Dopo l’8 settembre 1943, con la resa dell’Italia, si unì come ufficiale alle truppe americane, per cambiare ancora orientamento nel dopoguerra, avvicinandosi al Partito Comunista Italiano.

In fin di vita lasciò in eredità Villa Malaparte al Partito comunista cinese e in punto di morte, dopo una vita di ateismo, si convertì alla religione cattolica.

La pelle è al centro di una produzione letteraria che racconta la decadenza dell’Europa tra le due guerre, iniziata con Kaputt e proseguita con Il ballo al Kremlino (entrambi editi da Adelphi). Ne La pelle l’esperienza al fianco degli americani liberatori si trasforma in un racconto crudo, vertiginoso e addolorato della liberazione di Napoli.

“Oggi si soffre e si fa soffrire, si uccide e si muore, si compiono cose meravigliose e cose orrende, non già per salvare la propria anima, ma per salvare la propria pelle. Si crede di lottare e di soffrire per la propria anima, ma in realtà si lotta e si soffre per la propria pelle, soltanto per la propria pelle. Tutto il resto non conta.”

Nicola Lagioia ha osservato come il libro possa essere considerato una non-fiction novel, una forma ibrida tra romanzo, reportage letterario e giornalismo, una rielaborazione letteraria della realtà più intensa e complessa di una semplice cronaca. L’altro genere letterario anticipato da La pelle è quello dell’autofiction: l’io narrante è Malaparte stesso, senza nemmeno un alter ego a fargli da schermo. (Alessandra Sirotti, Un’epidemia che colpisce lo spirito: «La pelle» di Curzio Malaparte)

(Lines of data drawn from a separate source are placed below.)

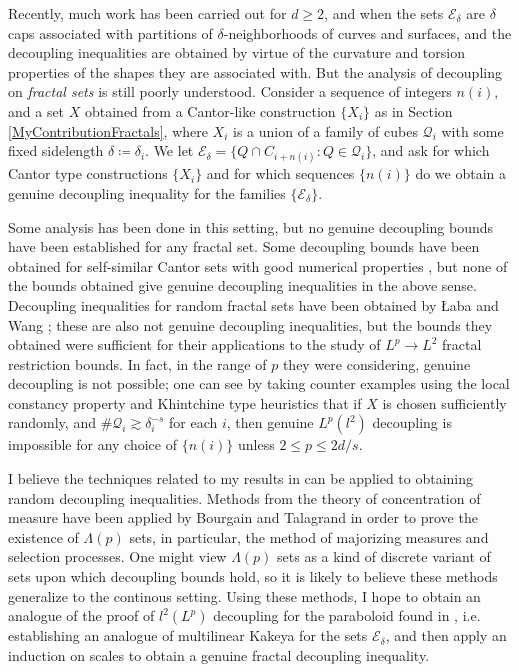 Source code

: \documentclass[11pt]{article}
\begin{document}
Recently, much work has been carried out for $d \geq 2$, and when the sets $\mathcal{E}_\delta$ are $\delta$ caps associated with partitions of $\delta$-neighborhoods of curves and surfaces, and the decoupling inequalities are obtained by virtue of the curvature and torsion properties of the shapes they are associated with. But the analysis of decoupling on \emph{fractal sets} is still poorly understood. %
Consider a sequence of integers $n(i)$, and a set $X$ obtained from a Cantor-like construction $\{ X_i \}$ as in Section \ref{MyContributionFractals}, where $X_i$ is a union of a family of cubes $\mathcal{Q}_i$ with some fixed sidelength $\delta \coloneqq \delta_i$. We let $\mathcal{E}_\delta = \{ Q \cap C_{i + n(i)} : Q \in \mathcal{Q}_i \}$, and ask for which Cantor type constructions $\{ X_i \}$ and for which sequences $\{ n(i) \}$ do we obtain a genuine decoupling inequality for the families $\{ \mathcal{E}_\delta \}$.

Some analysis has been done in this setting, but no genuine decoupling bounds have been established for any fractal set. Some decoupling bounds have been obtained for self-similar Cantor sets with good numerical properties \cite{ChangJaumeGreenfeldJamneshanLiMadrid}, but none of the bounds obtained give genuine decoupling inequalities in the above sense. Decoupling inequalities for random fractal sets have been obtained by {\L}aba and Wang \cite{LabaWang}; these are also not genuine decoupling inequalities, but the bounds they obtained were sufficient for their applications to the study of $L^p \to L^2$ fractal restriction bounds. In fact, in the range of $p$ they were considering, genuine decoupling is not possible; one can see by taking counter examples using the local constancy property and Khintchine type heuristics that if $X$ is chosen sufficiently randomly, and $\# \mathcal{Q}_i \gtrsim \delta_i^{-s}$ for each $i$, then genuine $L^p(l^2)$ decoupling is impossible for any choice of $\{ n(i) \}$ unless $2 \leq p \leq 2d/s$.

I believe the techniques related to my results in \cite{DensonFourier} can be applied to obtaining random decoupling inequalities. Methods from the theory of concentration of measure have been applied by Bourgain \cite{Bourgain} and Talagrand \cite{Talagrand} in order to prove the existence of $\Lambda(p)$ sets, in particular, the method of majorizing measures and selection processes. One might view $\Lambda(p)$ sets as a kind of discrete variant of sets upon which decoupling bounds hold, so it is likely to believe these methods generalize to the continous setting. Using these methods, I hope to obtain an analogue of the proof of $l^2(L^p)$ decoupling for the paraboloid found in \cite{BourgainDemeterStudyGuide}, i.e. establishing an analogue of multilinear Kakeya for the sets $\mathcal{E}_\delta$, and then apply an induction on scales to obtain a genuine fractal decoupling inequality.
\end{document}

Malaparte attinge alla disperazione e al dolore dei vinti, all’innocenza dei vincitori, rappresentando la fine della guerra tramite ciò che resta dell’umanità. Nel suo lavoro la verità si mischia con la bugia, con l’esagerazione, con l’eccentricità.

La scrittura non può quindi essere intesa come un reportage giornalistico. Tra le pagine del volume non si ha un riscontro veritiero, ma un racconto cupo, osceno e malato di quella liberazione che aveva travolto Napoli rendendola schiava di nuovi vincitori.

Le opere di Malaparte rispecchiano quello spirito novecentesco che si alimentava di eccessi, di sentimenti fortissimi, incapace di apprezzare le sfumature, i toni di grigio.

Proprio come la “casa come me”, la produzione letteraria di Curzio Malaparte rappresenta quindi un reperto storico, una pietra angolare per comprendere quell’esperienza umana in un mondo stravolto dalle guerre mondiali: la solitudine esistenziale trasformata in unicità estrema, una fame di esagerazione per contrastare la disperazione.

“Tutti piangevano, poiché un lutto, a Napoli, è un lutto comune, non di uno solo, né di pochi o di molti, ma di tutti, e il dolore di ciascuno è il dolore di tutta la città, la fame di uno solo è la fame di tutti. Non v’è dolore privato, a Napoli, né miseria privata: tutti soffrono e piangono l’uno per l’altro, e non c’è angoscia, non c’è fame, né colera, né strage, che questo popolo buono, infelice, e generoso, non consideri un tesoro comune, un comune patrimonio di lacrime”.